The dilation, in turn, is caused by increased estrogen levels in the blood. Many pregnant women and women using hormonal contraception have spider angiomas, which is due to high estrogen levels in their blood. Individuals with significant liver disease also show many spider angiomas, as their liver cannot metabolize circulating estrogens, specifically estrone, which derives from the androgen androstenedione. About 33% of patients with cirrhosis have spider angiomas.

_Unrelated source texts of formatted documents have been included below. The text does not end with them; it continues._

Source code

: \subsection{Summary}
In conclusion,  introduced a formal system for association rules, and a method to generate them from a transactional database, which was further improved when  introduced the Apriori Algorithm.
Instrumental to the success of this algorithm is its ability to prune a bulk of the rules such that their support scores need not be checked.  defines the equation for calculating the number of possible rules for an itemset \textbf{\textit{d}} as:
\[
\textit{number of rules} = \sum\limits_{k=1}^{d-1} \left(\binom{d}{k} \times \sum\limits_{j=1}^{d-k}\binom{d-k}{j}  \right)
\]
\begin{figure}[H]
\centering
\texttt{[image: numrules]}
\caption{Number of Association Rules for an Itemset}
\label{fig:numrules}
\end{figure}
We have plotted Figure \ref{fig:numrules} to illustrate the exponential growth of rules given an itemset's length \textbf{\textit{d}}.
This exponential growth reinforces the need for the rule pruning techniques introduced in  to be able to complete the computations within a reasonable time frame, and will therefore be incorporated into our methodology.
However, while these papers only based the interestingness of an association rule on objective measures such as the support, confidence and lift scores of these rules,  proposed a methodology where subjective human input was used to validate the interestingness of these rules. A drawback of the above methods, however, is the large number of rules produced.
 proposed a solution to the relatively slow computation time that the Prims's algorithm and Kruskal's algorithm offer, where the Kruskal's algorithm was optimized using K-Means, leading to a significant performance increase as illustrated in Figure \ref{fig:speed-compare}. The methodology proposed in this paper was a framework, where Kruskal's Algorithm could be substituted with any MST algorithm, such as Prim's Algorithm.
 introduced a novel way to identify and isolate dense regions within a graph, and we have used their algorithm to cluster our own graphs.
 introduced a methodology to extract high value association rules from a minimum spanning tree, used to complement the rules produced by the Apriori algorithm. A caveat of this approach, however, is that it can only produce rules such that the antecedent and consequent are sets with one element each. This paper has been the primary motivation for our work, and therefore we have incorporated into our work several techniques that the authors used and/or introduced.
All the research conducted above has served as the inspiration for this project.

Spider angiomas (spider-like blood vessels on the skin) are one of the main symptoms caused by a HCV infection. Discovering an infected patient with hepatitis C early on in the infection phase increases the chances of the virus being successfully treated and cured by oral medication.

==Diagnosis==
Diagnosis is by clinical examination. Spider naevi are most commonly seen by general practitioners, or dermatologists. Whilst a lesion can be identified as a spider naevus, this is not a diagnosis in itself. The clinical picture should be indicative of whether there is underlying disease that should be investigated.

==Treatment==

Spider angiomas are asymptomatic and usually resolve spontaneously. This is common in the case of children, although they may take several years to disappear. If the spider angiomas are associated with pregnancy, they may resolve after childbirth. In women taking oral contraceptives, they may resolve after stopping these contraceptives.

For spider angiomas on the face, techniques such as electrodesiccation and laser treatment can be used to remove the lesion. There is a small risk of a scar; however, it usually leaves nothing.